» **EXERCISE INPUTS**
◆ ◆ ◆ ◆ ◆ ◆ ◆

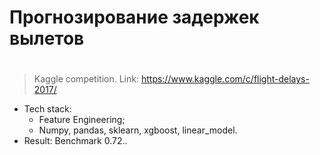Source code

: # Прогнозирование задержек вылетов<h1>
>Kaggle competition. Link: https://www.kaggle.com/c/flight-delays-2017/
  * Tech stack: 
    * Feature Engineering;
    * Numpy, pandas, sklearn, xgboost, linear_model.
  * Result: Benchmark 0.72..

◆ ◆ ◆ ◆ ◆ ◆ ◆

Reproduce the listing word for word, but keep the pictures out of it.

Source code

: # Прогнозирование задержек вылетов<h1>
>Kaggle competition. Link: https://www.kaggle.com/c/flight-delays-2017/
  * Tech stack: 
    * Feature Engineering;
    * Numpy, pandas, sklearn, xgboost, linear_model.
  * Result: Benchmark 0.72..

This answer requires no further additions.